Let's Try Something New Today


I sometimes wonder how many tea connoisseurs are out there beyond myself. I know, one, maybe two, people who like (simply adore) it as much as me. This is not my usual type of post. There's not really any particular recipe here, but there are a number of thoughts on some really great things that can be done with history's most beloved beverage and an invitation to stretch your boundaries if you've never really gotten into tea.



Despite Heather's comment to me earlier this week that tea is inferior to coffee due to it's lesser caffeine content, tea is far more popular than coffee the world over. It's also a far, far older drink and has about a bazillion different applications. If you live in the South, you are more than familiar with our "house wine": Sweet, iced tea. A friend of mine from college was from New Jersey. After spending a semester in southern Virginia, he went back home and ordered sweet tea. The waitress serving him simply replied, "There's sugar on the table". My very good friend, Sally, who is as English as one can be, once asked me why on earth I would want tea cold. I then explained that it got HOT in the South.

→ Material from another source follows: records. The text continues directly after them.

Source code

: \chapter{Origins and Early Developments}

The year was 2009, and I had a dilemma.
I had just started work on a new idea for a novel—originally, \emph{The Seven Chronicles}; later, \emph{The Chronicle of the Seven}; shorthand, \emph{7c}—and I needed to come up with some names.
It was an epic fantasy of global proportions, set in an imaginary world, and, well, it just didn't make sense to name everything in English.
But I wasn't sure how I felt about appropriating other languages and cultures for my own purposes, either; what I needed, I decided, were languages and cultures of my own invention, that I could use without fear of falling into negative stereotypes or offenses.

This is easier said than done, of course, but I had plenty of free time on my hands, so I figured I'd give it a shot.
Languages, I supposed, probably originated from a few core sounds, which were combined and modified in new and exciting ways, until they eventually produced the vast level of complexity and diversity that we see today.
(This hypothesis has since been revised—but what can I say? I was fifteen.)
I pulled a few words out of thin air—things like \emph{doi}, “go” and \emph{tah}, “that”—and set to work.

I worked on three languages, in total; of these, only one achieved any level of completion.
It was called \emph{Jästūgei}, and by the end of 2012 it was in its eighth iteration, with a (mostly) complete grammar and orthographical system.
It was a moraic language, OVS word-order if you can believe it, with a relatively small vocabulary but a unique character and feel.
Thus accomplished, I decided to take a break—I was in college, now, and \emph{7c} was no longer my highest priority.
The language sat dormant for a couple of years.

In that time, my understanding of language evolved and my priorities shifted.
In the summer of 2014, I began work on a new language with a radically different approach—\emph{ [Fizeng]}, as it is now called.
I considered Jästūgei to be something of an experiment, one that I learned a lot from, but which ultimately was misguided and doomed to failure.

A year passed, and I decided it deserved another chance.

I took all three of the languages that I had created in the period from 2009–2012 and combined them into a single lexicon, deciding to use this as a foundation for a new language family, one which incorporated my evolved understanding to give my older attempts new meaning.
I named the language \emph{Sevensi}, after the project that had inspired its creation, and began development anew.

Of course, no matter how you take it, tea is actually a fairly loose term. It can come as Green, Black, White, Herbal, Fruit, Rooibos, Chai, Flowering, or any combination thereof. My staple tea is an acai fruit tea, but I drink peppermint tea when suffering from allergies, and lemon when I have a sore throat. I also sometimes combine a cup of unsweetened tea with a cup of juice and heat it up for a really lovely beverage of my own creation. Because juice is already so sweet, you don't have to add anything.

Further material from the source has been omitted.